Content starts

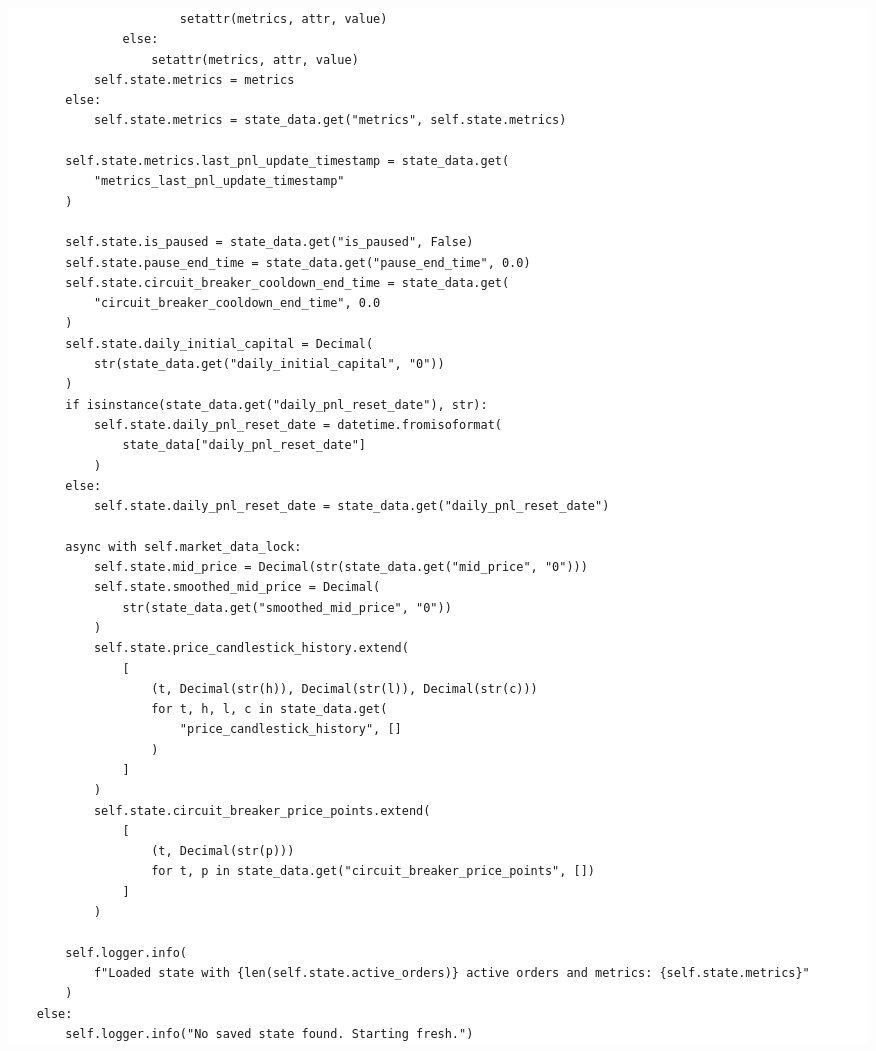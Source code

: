                             setattr(metrics, attr, value)
                    else:
                        setattr(metrics, attr, value)
                self.state.metrics = metrics
            else:
                self.state.metrics = state_data.get("metrics", self.state.metrics)

            self.state.metrics.last_pnl_update_timestamp = state_data.get(
                "metrics_last_pnl_update_timestamp"
            )

            self.state.is_paused = state_data.get("is_paused", False)
            self.state.pause_end_time = state_data.get("pause_end_time", 0.0)
            self.state.circuit_breaker_cooldown_end_time = state_data.get(
                "circuit_breaker_cooldown_end_time", 0.0
            )
            self.state.daily_initial_capital = Decimal(
                str(state_data.get("daily_initial_capital", "0"))
            )
            if isinstance(state_data.get("daily_pnl_reset_date"), str):
                self.state.daily_pnl_reset_date = datetime.fromisoformat(
                    state_data["daily_pnl_reset_date"]
                )
            else:
                self.state.daily_pnl_reset_date = state_data.get("daily_pnl_reset_date")

            async with self.market_data_lock:
                self.state.mid_price = Decimal(str(state_data.get("mid_price", "0")))
                self.state.smoothed_mid_price = Decimal(
                    str(state_data.get("smoothed_mid_price", "0"))
                )
                self.state.price_candlestick_history.extend(
                    [
                        (t, Decimal(str(h)), Decimal(str(l)), Decimal(str(c)))
                        for t, h, l, c in state_data.get(
                            "price_candlestick_history", []
                        )
                    ]
                )
                self.state.circuit_breaker_price_points.extend(
                    [
                        (t, Decimal(str(p)))
                        for t, p in state_data.get("circuit_breaker_price_points", [])
                    ]
                )

            self.logger.info(
                f"Loaded state with {len(self.state.active_orders)} active orders and metrics: {self.state.metrics}"
            )
        else:
            self.logger.info("No saved state found. Starting fresh.")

Content ends

• _ACTIVITY_: Report every line of the records that contains the word "with".

• _ANSWER BELOW_:
            async with self.market_data_lock:
                f"Loaded state with {len(self.state.active_orders)} active orders and metrics: {self.state.metrics}"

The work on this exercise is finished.